* [EXERCISE]:
Below are lines of data, and only some are wanted. Please repeat exactly those from the line that has "### 1. Algorithm" through the line that has "- 매일 아침 8시까지 출석하기".

* [GIVEN DATA]:
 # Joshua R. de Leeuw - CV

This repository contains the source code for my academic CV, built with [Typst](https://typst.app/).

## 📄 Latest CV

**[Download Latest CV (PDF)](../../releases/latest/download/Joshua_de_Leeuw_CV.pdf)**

--

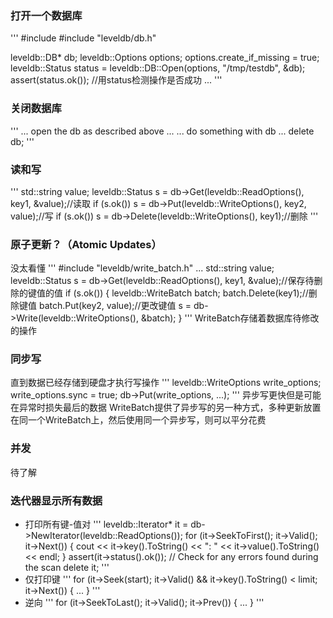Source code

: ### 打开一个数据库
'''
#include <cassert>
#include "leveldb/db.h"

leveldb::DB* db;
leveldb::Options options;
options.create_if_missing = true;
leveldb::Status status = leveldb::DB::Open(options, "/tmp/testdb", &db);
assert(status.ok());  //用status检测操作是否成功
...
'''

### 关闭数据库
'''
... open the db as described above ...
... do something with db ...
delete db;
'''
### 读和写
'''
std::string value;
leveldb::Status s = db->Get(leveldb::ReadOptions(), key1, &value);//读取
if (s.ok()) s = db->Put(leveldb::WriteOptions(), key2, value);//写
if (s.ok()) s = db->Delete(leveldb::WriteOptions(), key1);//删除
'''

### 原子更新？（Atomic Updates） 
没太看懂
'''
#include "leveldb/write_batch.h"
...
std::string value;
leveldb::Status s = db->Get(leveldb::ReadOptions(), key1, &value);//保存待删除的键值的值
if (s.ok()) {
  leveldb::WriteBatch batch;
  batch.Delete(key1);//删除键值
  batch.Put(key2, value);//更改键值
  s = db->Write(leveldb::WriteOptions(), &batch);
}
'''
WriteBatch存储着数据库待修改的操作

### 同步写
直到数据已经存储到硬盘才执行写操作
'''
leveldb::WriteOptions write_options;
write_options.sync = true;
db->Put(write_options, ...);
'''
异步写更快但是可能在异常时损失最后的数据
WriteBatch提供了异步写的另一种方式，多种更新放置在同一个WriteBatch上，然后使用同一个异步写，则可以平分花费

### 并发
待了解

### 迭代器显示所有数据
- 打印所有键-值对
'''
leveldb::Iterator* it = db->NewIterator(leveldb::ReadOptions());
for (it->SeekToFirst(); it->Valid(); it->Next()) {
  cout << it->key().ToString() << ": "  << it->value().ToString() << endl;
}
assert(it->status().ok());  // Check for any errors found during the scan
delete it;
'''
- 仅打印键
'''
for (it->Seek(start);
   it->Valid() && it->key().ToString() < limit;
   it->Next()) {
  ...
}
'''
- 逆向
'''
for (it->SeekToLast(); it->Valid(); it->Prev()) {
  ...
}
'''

--

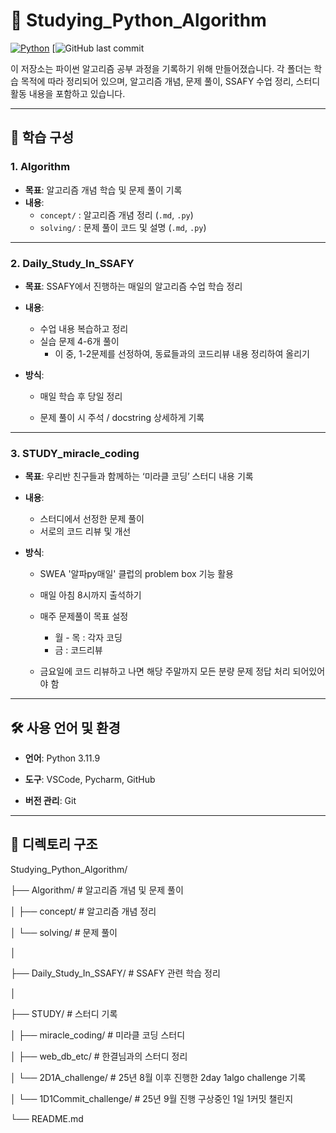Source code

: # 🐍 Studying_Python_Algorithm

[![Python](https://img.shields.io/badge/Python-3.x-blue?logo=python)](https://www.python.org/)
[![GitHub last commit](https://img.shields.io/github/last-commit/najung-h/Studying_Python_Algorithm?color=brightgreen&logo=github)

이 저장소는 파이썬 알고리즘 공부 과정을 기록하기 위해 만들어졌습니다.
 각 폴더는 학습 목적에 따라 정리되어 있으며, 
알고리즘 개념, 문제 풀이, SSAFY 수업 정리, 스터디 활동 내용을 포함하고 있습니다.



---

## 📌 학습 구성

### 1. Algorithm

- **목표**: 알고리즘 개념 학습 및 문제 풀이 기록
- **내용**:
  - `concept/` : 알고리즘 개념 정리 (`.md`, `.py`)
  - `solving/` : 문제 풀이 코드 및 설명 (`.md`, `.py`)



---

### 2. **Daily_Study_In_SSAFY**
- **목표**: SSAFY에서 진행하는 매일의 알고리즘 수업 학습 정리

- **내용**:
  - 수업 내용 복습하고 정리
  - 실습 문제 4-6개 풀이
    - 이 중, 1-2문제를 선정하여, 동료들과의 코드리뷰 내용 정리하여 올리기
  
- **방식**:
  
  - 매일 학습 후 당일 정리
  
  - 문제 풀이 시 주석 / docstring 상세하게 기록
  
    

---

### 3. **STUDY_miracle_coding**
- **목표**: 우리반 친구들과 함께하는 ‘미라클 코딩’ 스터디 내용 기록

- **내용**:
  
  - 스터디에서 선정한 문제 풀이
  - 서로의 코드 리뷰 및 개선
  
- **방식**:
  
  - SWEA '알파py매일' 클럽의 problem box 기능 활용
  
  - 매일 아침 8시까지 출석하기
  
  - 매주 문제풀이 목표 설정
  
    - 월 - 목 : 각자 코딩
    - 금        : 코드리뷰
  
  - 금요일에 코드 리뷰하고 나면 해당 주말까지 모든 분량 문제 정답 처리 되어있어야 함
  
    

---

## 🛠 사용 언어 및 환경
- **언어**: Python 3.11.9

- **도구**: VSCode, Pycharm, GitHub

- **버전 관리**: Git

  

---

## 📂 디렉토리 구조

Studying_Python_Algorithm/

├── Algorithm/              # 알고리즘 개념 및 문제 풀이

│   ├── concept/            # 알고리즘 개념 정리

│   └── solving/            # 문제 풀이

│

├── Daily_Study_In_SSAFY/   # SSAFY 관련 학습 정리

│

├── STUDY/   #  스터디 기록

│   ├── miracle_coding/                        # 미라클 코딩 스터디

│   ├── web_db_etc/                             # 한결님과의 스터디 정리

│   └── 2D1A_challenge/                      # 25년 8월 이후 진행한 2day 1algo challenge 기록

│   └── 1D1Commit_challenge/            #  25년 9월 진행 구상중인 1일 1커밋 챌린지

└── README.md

* [EXPECTED ANSWER]:
### 1. Algorithm

- **목표**: 알고리즘 개념 학습 및 문제 풀이 기록
- **내용**:
  - `concept/` : 알고리즘 개념 정리 (`.md`, `.py`)
  - `solving/` : 문제 풀이 코드 및 설명 (`.md`, `.py`)



---

### 2. **Daily_Study_In_SSAFY**
- **목표**: SSAFY에서 진행하는 매일의 알고리즘 수업 학습 정리

- **내용**:
  - 수업 내용 복습하고 정리
  - 실습 문제 4-6개 풀이
    - 이 중, 1-2문제를 선정하여, 동료들과의 코드리뷰 내용 정리하여 올리기
  
- **방식**:
  
  - 매일 학습 후 당일 정리
  
  - 문제 풀이 시 주석 / docstring 상세하게 기록
  
    

---

### 3. **STUDY_miracle_coding**
- **목표**: 우리반 친구들과 함께하는 ‘미라클 코딩’ 스터디 내용 기록

- **내용**:
  
  - 스터디에서 선정한 문제 풀이
  - 서로의 코드 리뷰 및 개선
  
- **방식**:
  
  - SWEA '알파py매일' 클럽의 problem box 기능 활용
  
  - 매일 아침 8시까지 출석하기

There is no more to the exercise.